Have no fear, though, I was won over. Right at the beginning, he admits that it is a subjective list; his criteria for including the ten chosen evolutionary innovations are that it had to revolutionize the living world, that it was important to a significant subset of life today, that it was a product of biological (not cultural) evolution, and that it had to be iconic — it had to symbolic and arrestingly interesting to human beings. That’s fair enough; one could write a book on just the evolved properties of prokaryotes, but yeah, operons and chemical sensing and secretion and motility are of vast importance, but they’re only going to be iconic to a rather restricted set of readers. And since my own personal interests run more to metazoan innovations, I’m not going to complain about a book that gives my hobby horses a more substantial run.

Even better, though, what enlivens the book is the biochemist’s perspective: Lane isn’t so much interested in the superficial matters of morphology, but in the emergence of new properties in the molecular machinery of the cell, and how it affects the world around us. Somehow, it always thrills me when we drill down right to the interactions of molecules to explain how biology works.

So here are the ten evolutionary inventions Lane describes.

  1. Origins of life: Where and how did life arise? A review of some of the models for abiogenesis.

  2. DNA: What conditions would allow for the synthesis of nucleotides? Where did the genetic code come from?

  3. Photosynthesis: The photosynthetic pathway is a combination of two very different functional pathways — what does this tell us about their evolution?

  4. Complex cells: How did cells become more complex? A chapter on horizontal transfer and endosymbiosis — borrowing and stealing and kidnaping by ancient cells.

  5. Sex: Why do we have sexual reproduction? A question that focuses on the cytological and genetic machinery.

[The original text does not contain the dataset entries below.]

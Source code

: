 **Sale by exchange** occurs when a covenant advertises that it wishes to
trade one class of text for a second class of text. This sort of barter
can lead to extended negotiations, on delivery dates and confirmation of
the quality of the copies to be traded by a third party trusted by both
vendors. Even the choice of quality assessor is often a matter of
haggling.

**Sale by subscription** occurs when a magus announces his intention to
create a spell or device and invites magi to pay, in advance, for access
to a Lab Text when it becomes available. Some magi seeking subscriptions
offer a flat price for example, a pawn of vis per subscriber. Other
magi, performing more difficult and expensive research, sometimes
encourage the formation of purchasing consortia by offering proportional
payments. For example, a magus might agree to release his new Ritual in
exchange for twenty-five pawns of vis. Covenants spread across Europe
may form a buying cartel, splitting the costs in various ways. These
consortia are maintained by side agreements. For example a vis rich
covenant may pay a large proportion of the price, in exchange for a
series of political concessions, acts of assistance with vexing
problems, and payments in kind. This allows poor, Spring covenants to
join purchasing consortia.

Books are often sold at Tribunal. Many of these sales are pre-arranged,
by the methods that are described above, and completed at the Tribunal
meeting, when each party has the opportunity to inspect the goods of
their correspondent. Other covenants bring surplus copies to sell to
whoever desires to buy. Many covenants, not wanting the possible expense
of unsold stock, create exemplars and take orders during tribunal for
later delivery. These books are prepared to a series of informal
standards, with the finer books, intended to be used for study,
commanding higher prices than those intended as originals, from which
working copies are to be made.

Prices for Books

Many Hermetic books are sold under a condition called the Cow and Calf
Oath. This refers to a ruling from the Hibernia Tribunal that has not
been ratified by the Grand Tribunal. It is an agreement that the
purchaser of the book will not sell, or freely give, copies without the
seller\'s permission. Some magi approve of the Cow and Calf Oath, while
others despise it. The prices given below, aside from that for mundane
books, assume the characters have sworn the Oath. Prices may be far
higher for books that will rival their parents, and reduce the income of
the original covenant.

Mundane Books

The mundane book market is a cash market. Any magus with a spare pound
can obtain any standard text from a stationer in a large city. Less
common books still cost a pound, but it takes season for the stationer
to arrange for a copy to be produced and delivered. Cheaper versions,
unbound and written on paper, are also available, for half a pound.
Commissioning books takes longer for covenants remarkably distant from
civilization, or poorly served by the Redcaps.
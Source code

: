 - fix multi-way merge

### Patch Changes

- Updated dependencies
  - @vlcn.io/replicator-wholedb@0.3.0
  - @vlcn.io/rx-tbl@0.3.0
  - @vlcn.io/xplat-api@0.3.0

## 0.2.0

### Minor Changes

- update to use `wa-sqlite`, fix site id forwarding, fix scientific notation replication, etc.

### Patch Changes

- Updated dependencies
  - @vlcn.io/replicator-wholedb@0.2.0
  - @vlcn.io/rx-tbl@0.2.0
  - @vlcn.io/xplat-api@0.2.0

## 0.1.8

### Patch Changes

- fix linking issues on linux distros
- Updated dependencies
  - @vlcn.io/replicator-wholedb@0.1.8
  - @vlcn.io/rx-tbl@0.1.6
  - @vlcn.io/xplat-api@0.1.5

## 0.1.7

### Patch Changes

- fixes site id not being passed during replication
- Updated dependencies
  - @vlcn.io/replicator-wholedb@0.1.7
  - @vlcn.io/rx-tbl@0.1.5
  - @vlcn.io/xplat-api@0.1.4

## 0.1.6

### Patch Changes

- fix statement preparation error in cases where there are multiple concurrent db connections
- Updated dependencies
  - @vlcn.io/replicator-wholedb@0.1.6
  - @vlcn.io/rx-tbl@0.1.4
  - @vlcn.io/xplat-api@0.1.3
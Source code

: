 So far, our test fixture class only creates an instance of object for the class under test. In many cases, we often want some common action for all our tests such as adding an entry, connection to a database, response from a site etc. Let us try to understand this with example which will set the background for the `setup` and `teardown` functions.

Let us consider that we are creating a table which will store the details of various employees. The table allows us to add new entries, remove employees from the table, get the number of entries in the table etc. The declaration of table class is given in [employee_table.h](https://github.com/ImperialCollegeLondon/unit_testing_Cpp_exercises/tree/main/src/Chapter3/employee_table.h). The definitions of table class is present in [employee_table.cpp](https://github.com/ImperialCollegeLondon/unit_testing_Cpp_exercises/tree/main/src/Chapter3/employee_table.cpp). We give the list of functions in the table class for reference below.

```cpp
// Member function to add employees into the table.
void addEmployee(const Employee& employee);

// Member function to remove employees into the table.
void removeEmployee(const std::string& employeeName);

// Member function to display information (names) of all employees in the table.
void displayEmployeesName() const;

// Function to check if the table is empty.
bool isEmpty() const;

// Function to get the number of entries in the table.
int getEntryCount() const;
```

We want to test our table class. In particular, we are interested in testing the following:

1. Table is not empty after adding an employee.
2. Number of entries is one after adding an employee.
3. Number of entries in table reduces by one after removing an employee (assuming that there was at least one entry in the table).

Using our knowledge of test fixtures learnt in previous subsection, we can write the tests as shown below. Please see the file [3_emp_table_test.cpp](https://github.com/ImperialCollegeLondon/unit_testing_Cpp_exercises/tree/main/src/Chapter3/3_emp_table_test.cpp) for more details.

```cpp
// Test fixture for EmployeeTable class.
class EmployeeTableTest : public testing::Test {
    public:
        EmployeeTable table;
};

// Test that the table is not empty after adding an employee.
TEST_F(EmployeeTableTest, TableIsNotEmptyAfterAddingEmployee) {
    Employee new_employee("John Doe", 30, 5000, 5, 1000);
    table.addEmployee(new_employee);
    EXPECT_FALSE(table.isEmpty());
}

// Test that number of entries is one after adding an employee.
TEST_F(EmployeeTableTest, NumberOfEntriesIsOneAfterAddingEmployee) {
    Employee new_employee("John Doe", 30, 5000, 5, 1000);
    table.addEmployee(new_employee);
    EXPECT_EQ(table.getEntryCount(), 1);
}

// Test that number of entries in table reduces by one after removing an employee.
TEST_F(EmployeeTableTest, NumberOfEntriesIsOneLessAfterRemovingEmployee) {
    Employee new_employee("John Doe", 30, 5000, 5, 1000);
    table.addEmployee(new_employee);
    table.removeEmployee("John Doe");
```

  6. Movement: How do organisms get around? Cytoskeletons and motor proteins, and where they came from.

  7. Sight: How did vision evolve? A fairly wide-ranging discussion of opsins and crystallins and Hox genes and the weird glow of black smokers.

  8. Hot blood: Another chapter with a little taste of everything: respiration, metabolism, insulation, and how a key feature of our physiology affects everything.

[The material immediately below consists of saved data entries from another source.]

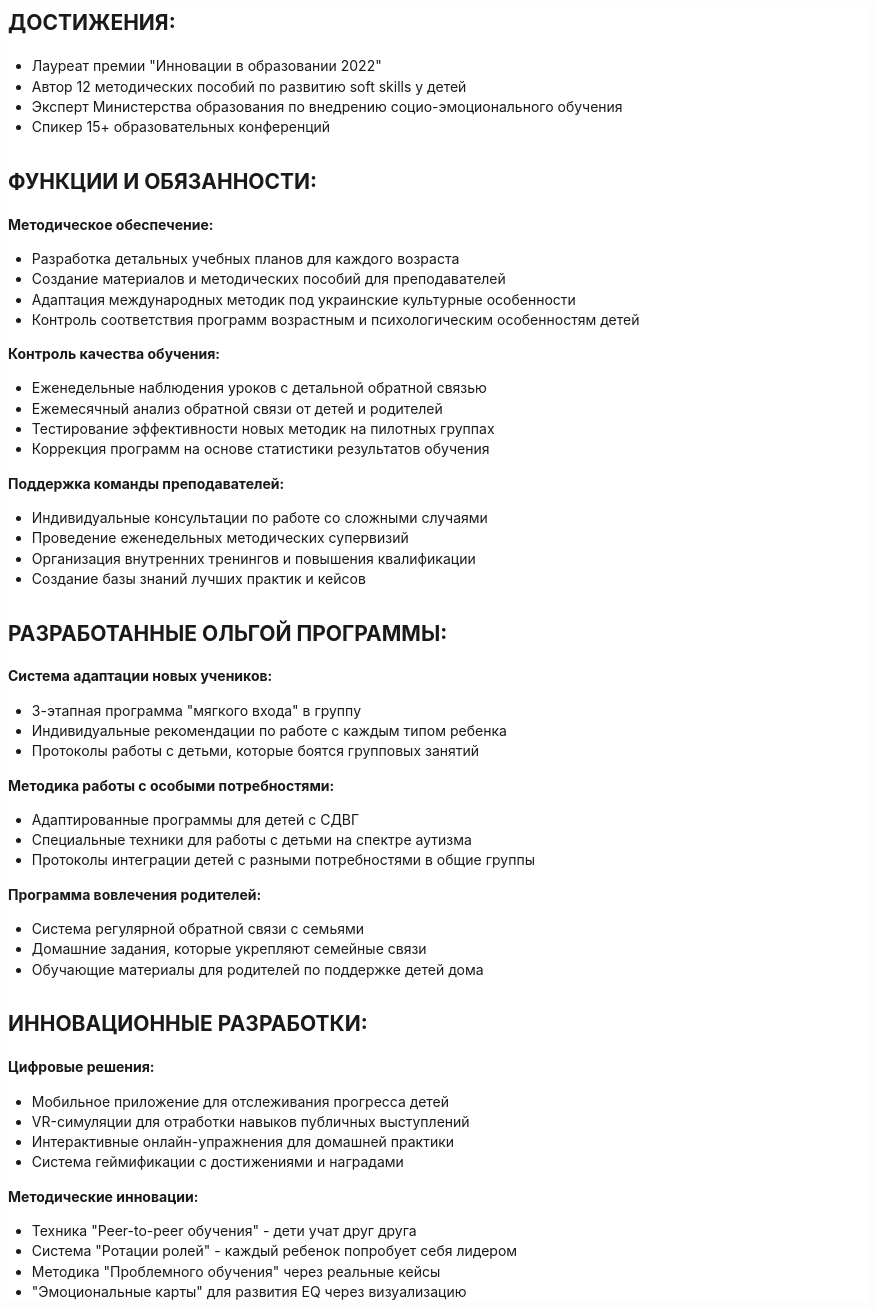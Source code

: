 ## ДОСТИЖЕНИЯ:
- Лауреат премии "Инновации в образовании 2022"
- Автор 12 методических пособий по развитию soft skills у детей
- Эксперт Министерства образования по внедрению социо-эмоционального обучения
- Спикер 15+ образовательных конференций

## ФУНКЦИИ И ОБЯЗАННОСТИ:

**Методическое обеспечение:**
- Разработка детальных учебных планов для каждого возраста
- Создание материалов и методических пособий для преподавателей
- Адаптация международных методик под украинские культурные особенности
- Контроль соответствия программ возрастным и психологическим особенностям детей

**Контроль качества обучения:**
- Еженедельные наблюдения уроков с детальной обратной связью
- Ежемесячный анализ обратной связи от детей и родителей
- Тестирование эффективности новых методик на пилотных группах
- Коррекция программ на основе статистики результатов обучения

**Поддержка команды преподавателей:**
- Индивидуальные консультации по работе со сложными случаями
- Проведение еженедельных методических супервизий
- Организация внутренних тренингов и повышения квалификации
- Создание базы знаний лучших практик и кейсов

## РАЗРАБОТАННЫЕ ОЛЬГОЙ ПРОГРАММЫ:

**Система адаптации новых учеников:**
- 3-этапная программа "мягкого входа" в группу
- Индивидуальные рекомендации по работе с каждым типом ребенка
- Протоколы работы с детьми, которые боятся групповых занятий

**Методика работы с особыми потребностями:**
- Адаптированные программы для детей с СДВГ
- Специальные техники для работы с детьми на спектре аутизма
- Протоколы интеграции детей с разными потребностями в общие группы

**Программа вовлечения родителей:**
- Система регулярной обратной связи с семьями
- Домашние задания, которые укрепляют семейные связи
- Обучающие материалы для родителей по поддержке детей дома

## ИННОВАЦИОННЫЕ РАЗРАБОТКИ:

**Цифровые решения:**
- Мобильное приложение для отслеживания прогресса детей
- VR-симуляции для отработки навыков публичных выступлений
- Интерактивные онлайн-упражнения для домашней практики
- Система геймификации с достижениями и наградами

**Методические инновации:**
- Техника "Peer-to-peer обучения" - дети учат друг друга
- Система "Ротации ролей" - каждый ребенок попробует себя лидером
- Методика "Проблемного обучения" через реальные кейсы
- "Эмоциональные карты" для развития EQ через визуализацию

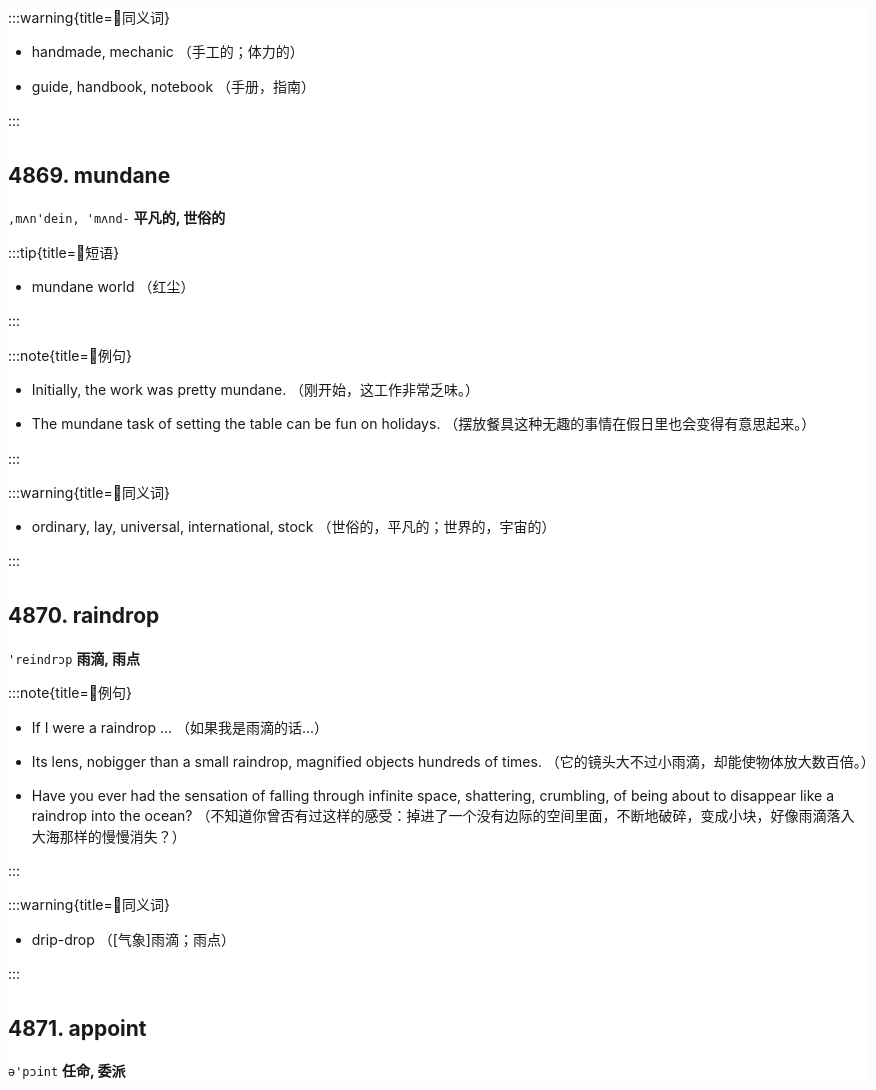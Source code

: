 :::warning{title=🤔同义词}

- handmade, mechanic （手工的；体力的）

- guide, handbook, notebook （手册，指南）

:::


## 4869. mundane

`,mʌn'dein, 'mʌnd-`  **平凡的, 世俗的**

:::tip{title=🤩短语}

- mundane world （红尘）

:::

:::note{title=🎤例句}

- Initially, the work was pretty mundane. （刚开始，这工作非常乏味。）

- The mundane task of setting the table can be fun on holidays. （摆放餐具这种无趣的事情在假日里也会变得有意思起来。）

:::

:::warning{title=🤔同义词}

- ordinary, lay, universal, international, stock （世俗的，平凡的；世界的，宇宙的）

:::


## 4870. raindrop

`'reindrɔp`  **雨滴, 雨点**

:::note{title=🎤例句}

- If I were a raindrop ...  （如果我是雨滴的话...）

- Its lens, nobigger than a small raindrop, magnified objects hundreds of times. （它的镜头大不过小雨滴，却能使物体放大数百倍。）

- Have you ever had the sensation of falling through infinite space, shattering, crumbling, of being about to disappear like a raindrop into the ocean? （不知道你曾否有过这样的感受：掉进了一个没有边际的空间里面，不断地破碎，变成小块，好像雨滴落入大海那样的慢慢消失？）

:::

:::warning{title=🤔同义词}

- drip-drop （[气象]雨滴；雨点）

:::


## 4871. appoint

`ə'pɔint`  **任命, 委派**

  9. Consciousness: Where did our awareness come from? You won’t be surprised to learn that Lane is a materialist — the answer lies in the wiring of the brain.

  10. Death: Why do all organisms die, and why do we even have genes that contribute to senescence and death?

So the topics aren’t that biased: only three exclusive to multicellular animals, and six that are about eukaryotes almost exclusively — and even in those our prokaryotic heritage is discussed. And really, when you’re talking about genes and biochemistry, you can’t get away from the fact that you are dealing with genuinely universal processes.

The book is also a fun read, deep enough to give you some substance, yet clearly written with the general public in mind. If you aren’t a biologist or biochemist, don’t shy away — you will be able to read this book, and you will learn a lot from it. When I was reading it, I was thinking this would be a really enjoyable text to build a freshman seminar course around. The chapters are readable and each one addresses an interesting topic in biology, bringing up both current research and pending questions, and it’s meaty enough to spark some good discussions.


  1. says

    Life IS INDEED An RNA World

    Genomes Are RNAs’-Made Patterns-Manuals

    “Repeats protect DNA”

    “More On Evolution In The Still RNA World”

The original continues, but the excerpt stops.